*Supplied entries*.
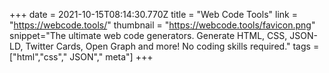 +++
date = 2021-10-15T08:14:30.770Z
title = "Web Code Tools"
link = "https://webcode.tools/"
thumbnail = "https://webcode.tools/favicon.png"
snippet="The ultimate web code generators. Generate HTML, CSS, JSON-LD, Twitter Cards, Open Graph and more! No coding skills required."
tags = ["html","css"," JSON"," meta"]
+++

*Task to carry out*. Lines in the listing above that contain the word "webcode" must be copied; leave out the rest.

*Task solution*.
link = "https://webcode.tools/"
thumbnail = "https://webcode.tools/favicon.png"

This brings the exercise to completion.